▶ _Input for this task_
- Opening Delimiter -
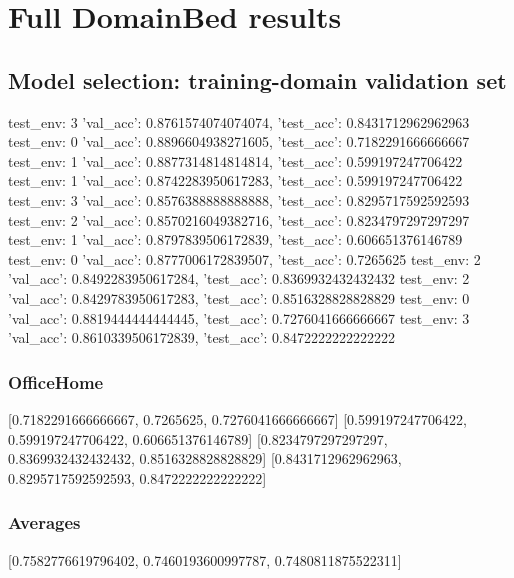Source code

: \documentclass{article}
\begin{document}
\section{Full DomainBed results}

\subsection{Model selection: training-domain validation set}
test_env: 3
{'val_acc': 0.8761574074074074, 'test_acc': 0.8431712962962963}
test_env: 0
{'val_acc': 0.8896604938271605, 'test_acc': 0.7182291666666667}
test_env: 1
{'val_acc': 0.8877314814814814, 'test_acc': 0.599197247706422}
test_env: 1
{'val_acc': 0.8742283950617283, 'test_acc': 0.599197247706422}
test_env: 3
{'val_acc': 0.8576388888888888, 'test_acc': 0.8295717592592593}
test_env: 2
{'val_acc': 0.8570216049382716, 'test_acc': 0.8234797297297297}
test_env: 1
{'val_acc': 0.8797839506172839, 'test_acc': 0.606651376146789}
test_env: 0
{'val_acc': 0.8777006172839507, 'test_acc': 0.7265625}
test_env: 2
{'val_acc': 0.8492283950617284, 'test_acc': 0.8369932432432432}
test_env: 2
{'val_acc': 0.8429783950617283, 'test_acc': 0.8516328828828829}
test_env: 0
{'val_acc': 0.8819444444444445, 'test_acc': 0.7276041666666667}
test_env: 3
{'val_acc': 0.8610339506172839, 'test_acc': 0.8472222222222222}

\subsubsection{OfficeHome}
[0.7182291666666667, 0.7265625, 0.7276041666666667]
[0.599197247706422, 0.599197247706422, 0.606651376146789]
[0.8234797297297297, 0.8369932432432432, 0.8516328828828829]
[0.8431712962962963, 0.8295717592592593, 0.8472222222222222]

\begin{center}
\end{center}

\subsubsection{Averages}
[0.7582776619796402, 0.7460193600997787, 0.7480811875522311]

\begin{center}
\end{center}
\end{document}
- Closing Delimiter -
▶ _Exercise objective_
From the line containing "[0.599197247706422, 0.599197247706422, 0.606651376146789]" through the end of the material, print each line exactly as it appears.

▶ _Output of the exercise_
[0.599197247706422, 0.599197247706422, 0.606651376146789]
[0.8234797297297297, 0.8369932432432432, 0.8516328828828829]
[0.8431712962962963, 0.8295717592592593, 0.8472222222222222]

\begin{center}
\end{center}

\subsubsection{Averages}
[0.7582776619796402, 0.7460193600997787, 0.7480811875522311]

\begin{center}
\end{center}
\end{document}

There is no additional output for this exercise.